The University of Texas System (UT) logo

The University of Texas System (UT)

Status and phase

Completed
Phase 4

Conditions

Myocardial Infarction
Acute Myocardial Infarction
Heart Disease

Treatments

Procedure: Primary Percutaneous Coronary Intervention (PCI)
Drug: Reteplase 10 U
Drug: Reteplase 10 Units (U) plus a second dose of reteplase 10 U
Procedure: Urgent Percutaneous Coronary Intervention (PCI)

Study type

Interventional

Funder types

Other

Identifiers

NCT00178620
PATCAR Pilot Trial HSC 03-021

Details and patient eligibility

About

The PATCAR study has been designed to test the hypothesis that the strategy of pre-hospital use of a "clot busting" (thrombolytic) drug followed with emergent heart catheterization including stenting of the problematic coronary artery, will result in a lower mortality and reduced repeat heart attack rates.

Early identifying and treating heart attacks patients prior to the arriving at the hospital, in those patients who qualify for the "clot busting" drugs will lower the size of the heart attack damage. This smaller heart attack will lead to fewer problems with less repeat heart attacks and death in the future.

Full description

To demonstrate feasibility of the project in a pilot trial we plan to enroll up to 500 patients to pre-hospital thrombolysis/clot busting followed by emergent catheterization and stenting of the problematic or culprit artery.

This will comprise an EMS system capable of performing pre-hospital ECGs followed by emergent transportation to a Level I Cardiovascular Center where the patients will be taken to urgent cardiac catheterization and emergent stenting of the culprit artery.

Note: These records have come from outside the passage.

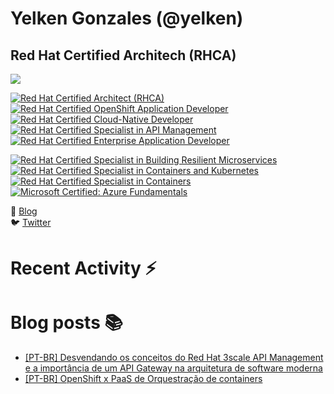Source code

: # Yelken Gonzales (@yelken)
## Red Hat Certified Architech (RHCA)

[![](https://img.shields.io/badge/Senior%20Middleware%20Architect%20at%20Hub4IT%20-ee0000)](https://hub4it.com.br)

<!--START_SECTION:badges-->
[![Red Hat Certified Architect (RHCA)](https://images.credly.com/size/110x110/images/fdac57a1-cecc-4790-89da-ac5e6121fef1/image.png)](https://www.credly.com/badges/33740ba3-3278-4295-a245-0d60419b64d5 "Red Hat Certified Architect (RHCA)")
[![Red Hat Certified OpenShift Application Developer](https://images.credly.com/size/110x110/images/f7107c13-ff27-467c-ac8e-ba4ba609050b/image.png)](https://www.credly.com/badges/4428a0e5-93b3-4548-ae8d-1f4526cc7a01 "Red Hat Certified OpenShift Application Developer")
[![Red Hat Certified Cloud-Native Developer](https://images.credly.com/size/110x110/images/12ef4e4e-3d8d-4caf-9ab1-858c5bcb9619/image.png)](https://www.credly.com/badges/1cdc68f2-7815-4407-9e9a-cbd3f41d37b6 "Red Hat Certified Cloud-Native Developer")
[![Red Hat Certified Specialist in API Management](https://images.credly.com/size/110x110/images/6eb5499c-cf76-4837-ac72-6a254139af1a/image.png)](https://www.credly.com/badges/9b019dd2-3057-4cfa-b77e-b026cb75c928 "Red Hat Certified Specialist in API Management")
[![Red Hat Certified Enterprise Application Developer](https://images.credly.com/size/55x55/images/ae7dd2bd-1d04-43d9-b148-1ef79ec45129/image.png)](https://www.credly.com/badges/0f7872f5-2787-4fdf-83fb-376ff0c91a4c "Red Hat Certified Enterprise Application Developer")

[![Red Hat Certified Specialist in Building Resilient Microservices](https://images.credly.com/size/110x110/images/0f573c61-16d5-413e-a556-337b2d985acc/image.png)](https://www.credly.com/badges/e6991fdc-a75b-4402-9d0b-a66894ec6dee "Red Hat Certified Specialist in Building Resilient Microservices")
[![Red Hat Certified Specialist in Containers and Kubernetes](https://images.credly.com/size/110x110/images/1dd8824f-d6b6-4967-906a-7bd3c0063fae/image.png)](https://www.credly.com/badges/956f91ac-90a2-4266-8231-7dd5490246b9 "Red Hat Certified Specialist in Containers and Kubernetes")
[![Red Hat Certified Specialist in Containers](https://images.credly.com/size/110x110/images/272f17b3-2eb9-4e5f-aa3c-66c6b137fb27/image.png)](https://www.credly.com/badges/9feb167c-f70d-430a-b5f6-8ca403fa6297 "Red Hat Certified Specialist in Containers")
[![Microsoft Certified: Azure Fundamentals](https://images.credly.com/size/110x110/images/be8fcaeb-c769-4858-b567-ffaaa73ce8cf/image.png)]([http://www.credly.com/badges/978b870e-168d-4533-81f6-1212169e299b](https://www.credly.com/badges/b5d1b3ce-7fec-4bcb-9076-a3c5407c6e9f) "Microsoft Certified: Azure Fundamentals")
<!--END_SECTION:badges-->

📝 [Blog](http://yelkengonzales.dev)<br/>
:bird: [Twitter](http://twitter.com/yelkengonzales)

# Recent Activity :zap:
<!--START_SECTION:activity-->

<!--END_SECTION:activity-->

# Blog posts :books:
- [[PT-BR] Desvendando os conceitos do Red Hat 3scale API Management e a importância de um API Gateway na arquitetura de software moderna](https://yelkengonzales.dev/desvendando-os-conceitos-do-red-hat-3scale-api-management-e-a-importancia-de-um-api-gateway-na-arquitetura-de-software-moderna)
- [[PT-BR] OpenShift x PaaS de Orquestração de containers](https://yelkengonzales.dev/openshift-x-paas-de-orquestracao-de-containers)
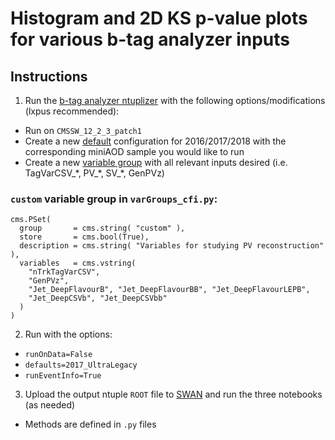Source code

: # Histogram and 2D KS p-value plots for various b-tag analyzer inputs

## Instructions
1. Run the [b-tag analyzer ntuplizer](https://github.com/cms-btv-pog/RecoBTag-PerformanceMeasurements) with the following options/modifications (lxpus recommended):
* Run on `CMSSW_12_2_3_patch1`
* Create a new [default](https://github.com/cms-btv-pog/RecoBTag-PerformanceMeasurements/tree/9_4_X/python/defaults) configuration for 2016/2017/2018 with the corresponding miniAOD sample you would like to run
* Create a new [variable group](https://github.com/cms-btv-pog/RecoBTag-PerformanceMeasurements/blob/9_4_X/python/varGroups_cfi.py) with all relevant inputs desired (i.e. TagVarCSV_\*, PV_\*, SV_\*, GenPVz)
### `custom` variable group in `varGroups_cfi.py`:

    cms.PSet(
      group       = cms.string( "custom" ),
      store       = cms.bool(True),
      description = cms.string( "Variables for studying PV reconstruction" ),
      variables   = cms.vstring(
        "nTrkTagVarCSV",
        "GenPVz",
        "Jet_DeepFlavourB", "Jet_DeepFlavourBB", "Jet_DeepFlavourLEPB",
        "Jet_DeepCSVb", "Jet_DeepCSVbb"
      )
    )

2. Run with the options:
* `runOnData=False`
* `defaults=2017_UltraLegacy`
* `runEventInfo=True`
3. Upload the output ntuple `ROOT` file to [SWAN](swan.cern.ch) and run the three notebooks (as needed)
* Methods are defined in `.py` files
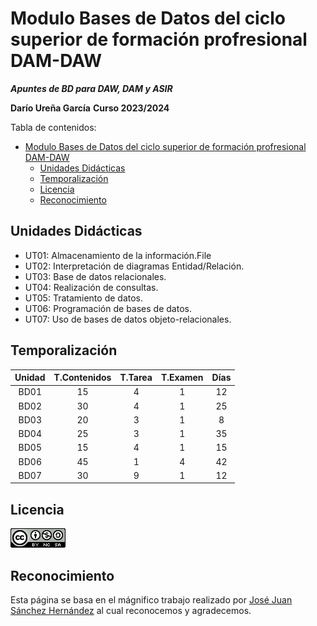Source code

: # Modulo Bases de Datos del ciclo superior de formación profresional DAM-DAW

***Apuntes de BD para DAW, DAM y ASIR***

**Darío Ureña García**
**Curso 2023/2024**

Tabla de contenidos:
- [Modulo Bases de Datos del ciclo superior de formación profresional DAM-DAW](#modulo-bases-de-datos-del-ciclo-superior-de-formación-profresional-dam-daw)
  - [Unidades Didácticas](#unidades-didácticas)
  - [Temporalización](#temporalización)
  - [Licencia](#licencia)
  - [Reconocimiento](#reconocimiento)

## Unidades Didácticas

- UT01: Almacenamiento de la información.File
- UT02: Interpretación de diagramas Entidad/Relación.
- UT03: Base de datos relacionales.
- UT04: Realización de consultas.
- UT05: Tratamiento de datos.
- UT06: Programación de bases de datos.
- UT07: Uso de bases de datos objeto-relacionales.
  
## Temporalización

| Unidad | T.Contenidos | T.Tarea | T.Examen | Días |
|:---:|:---:|:---:|:---:|:---:|
| BD01 | 15 | 4 | 1 | 12 |
| BD02 | 30 | 4 | 1 | 25 |
| BD03 | 20 | 3 | 1 | 8 |
| BD04 | 25 | 3 | 1 | 35 |
| BD05 | 15 | 4 | 1 | 15 |
| BD06 | 45 | 1 | 4 | 42 |
| BD07 | 30 | 9 | 1 | 12 |


## Licencia
![Licencia CC](images/licencia.png)

## Reconocimiento
Esta página se basa en el mágnifico trabajo realizado por [José Juan Sánchez Hernández](https://josejuansanchez.org/) al cual reconocemos y agradecemos.


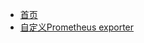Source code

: <!-- docs/_sidebar.md -->

* [首页](README.md)
* [自定义Prometheus exporter](component/prometheus/custom_prometheus_exporter.md)



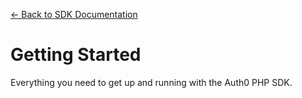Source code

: [← Back to SDK Documentation](../README.md)

# Getting Started
Everything you need to get up and running with the Auth0 PHP SDK.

Patients identified as having typical symptoms of acute MI and an ECG consistent with acute ST elevation MI will be screened in the field by paramedics or in the spoke hospitals by the ED attending physicians using the screening form. Verbal Consent will be obtained for receiving acute therapy for their MI as outlined in the protocol. After therapy is initiated in the field or at the spoke hospital, the patients will be transported as quickly as possible to the receiving Level I Cardiovascular Center (Hub Hospital). The ED personnel in the Level I Cardiovascular Center will have activated the Interventional Cardiovascular Team and the Cath Lab personnel after having received the initial qualifying transmitted ECG.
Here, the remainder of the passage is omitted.